Le défenseur des droits, Dominique Baudis, est dédécé à l’âge de 66 ans. Il souffrait d’un cancer généralisé.

Dominique Baudis a débuté sa carrière comme journaliste au Liban en 1971. Correspondant de l’ORTF puis de TF1 au Proche-Orient, il couvre la guerre du Liban. De retour à Paris, il présente ensuite le journal télévisé de 1978 à 1980, puis celui de France 3 jusqu’en 1982.

Il renonce au journalisme pour la politique en se faisant élire en 1983 à la mairie de Toulouse, succédant à son père, Pierre Baudis, maire depuis 1971.  Il sera ensuite réélu en 1989 et 1995. Dominique Baudis fut également député de la Haute-Garonne de 1986 à 2002. Et député européen (élu en 1984 puis réélu en 1994 et 2009).

En 2001, il est nommé par le Président Jacques Chirac au Conseil supérieur de l'audiovisuel.

En 2007, il prend la direction de l’Institut du monde arabe avant de devenir défenseur des droits en 2011.

Nommé le 22 juin par le Président de la République pour six ans (non révocable), il sera le premier à exercer cette fonction, qui a absorbé les missions du Médiateur de la République, du Défenseur des enfants, de la Haute autorité de lutte contre les discriminations et pour l’égalité (Halde) et de la Commission nationale de déontologie de la sécurité (CNDS).
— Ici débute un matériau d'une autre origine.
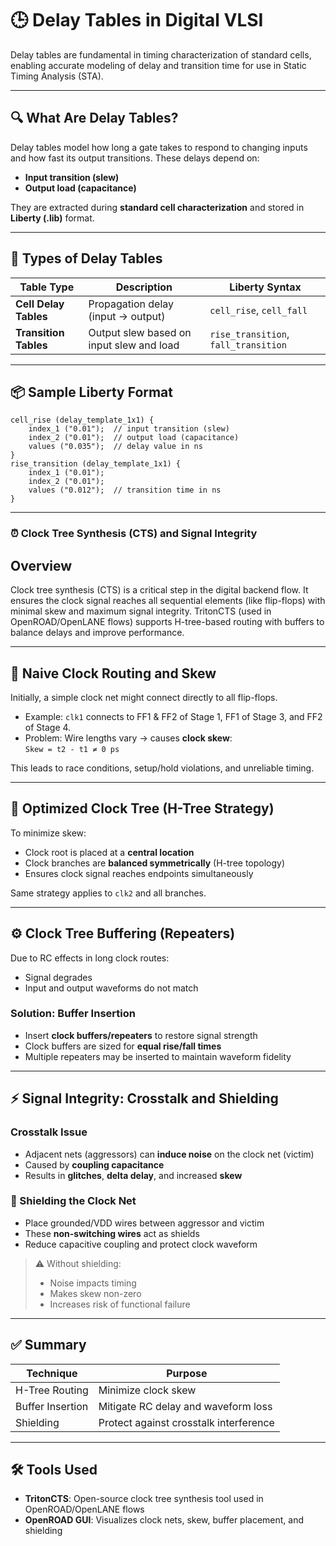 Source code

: # 🕒 Delay Tables in Digital VLSI

Delay tables are fundamental in timing characterization of standard cells, enabling accurate modeling of delay and transition time for use in Static Timing Analysis (STA).

---

## 🔍 What Are Delay Tables?

Delay tables model how long a gate takes to respond to changing inputs and how fast its output transitions. These delays depend on:
- **Input transition (slew)**
- **Output load (capacitance)**

They are extracted during **standard cell characterization** and stored in **Liberty (.lib)** format.

---

## 🧠 Types of Delay Tables

| Table Type            | Description                                                  | Liberty Syntax        |
|-----------------------|--------------------------------------------------------------|------------------------|
| **Cell Delay Tables** | Propagation delay (input → output)                          | `cell_rise`, `cell_fall` |
| **Transition Tables** | Output slew based on input slew and load                    | `rise_transition`, `fall_transition` |

---

## 📦 Sample Liberty Format

```liberty
cell_rise (delay_template_1x1) {
    index_1 ("0.01");  // input transition (slew)
    index_2 ("0.01");  // output load (capacitance)
    values ("0.035");  // delay value in ns
}
rise_transition (delay_template_1x1) {
    index_1 ("0.01");
    index_2 ("0.01");
    values ("0.012");  // transition time in ns
}
```
---
### ⏰ Clock Tree Synthesis (CTS) and Signal Integrity

## Overview
Clock tree synthesis (CTS) is a critical step in the digital backend flow. It ensures the clock signal reaches all sequential elements (like flip-flops) with minimal skew and maximum signal integrity. TritonCTS (used in OpenROAD/OpenLANE flows) supports H-tree-based routing with buffers to balance delays and improve performance.

---

## 🧩 Naive Clock Routing and Skew

Initially, a simple clock net might connect directly to all flip-flops.

- Example: `clk1` connects to FF1 & FF2 of Stage 1, FF1 of Stage 3, and FF2 of Stage 4.
- Problem: Wire lengths vary → causes **clock skew**:  
  `Skew = t2 - t1 ≠ 0 ps`

This leads to race conditions, setup/hold violations, and unreliable timing.

---

## 🌳 Optimized Clock Tree (H-Tree Strategy)

To minimize skew:
- Clock root is placed at a **central location**
- Clock branches are **balanced symmetrically** (H-tree topology)
- Ensures clock signal reaches endpoints simultaneously

Same strategy applies to `clk2` and all branches.

---

## ⚙️ Clock Tree Buffering (Repeaters)

Due to RC effects in long clock routes:
- Signal degrades
- Input and output waveforms do not match

### Solution: Buffer Insertion
- Insert **clock buffers/repeaters** to restore signal strength
- Clock buffers are sized for **equal rise/fall times**
- Multiple repeaters may be inserted to maintain waveform fidelity

---

## ⚡ Signal Integrity: Crosstalk and Shielding

### Crosstalk Issue
- Adjacent nets (aggressors) can **induce noise** on the clock net (victim)
- Caused by **coupling capacitance**
- Results in **glitches**, **delta delay**, and increased **skew**

### 🔰 Shielding the Clock Net
- Place grounded/VDD wires between aggressor and victim
- These **non-switching wires** act as shields
- Reduce capacitive coupling and protect clock waveform

> ⚠️ Without shielding:
> - Noise impacts timing
> - Makes skew non-zero
> - Increases risk of functional failure

---

## ✅ Summary

| Technique         | Purpose                              |
|------------------|---------------------------------------|
| H-Tree Routing    | Minimize clock skew                  |
| Buffer Insertion  | Mitigate RC delay and waveform loss  |
| Shielding         | Protect against crosstalk interference|

---

## 🛠️ Tools Used

- **TritonCTS**: Open-source clock tree synthesis tool used in OpenROAD/OpenLANE flows
- **OpenROAD GUI**: Visualizes clock nets, skew, buffer placement, and shielding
Dominique BAUDIS était également le Secrétaire général de l'Association des Ombudsmans et Médiateurs de la Francophonie (AOMF). C'est avec beaucoup d'émotion que l'ensemble des membres de l'AOMF ont appris son départ prématuré.

Le Médiateur de la Wallonie et de la Fédération Wallonie-Bruxelles et Premier Vice-Président de l'AOMF, Marc BERTRAND, salue la mémoire de l'Homme d'Etat qu'était Dominique BAUDIS. Il adresse ses plus respectueuses et sincères condoléances à la famille et aux proches de Monsieur Baudis ainsi qu'à tous les collaborateurs du Défenseur des Droits.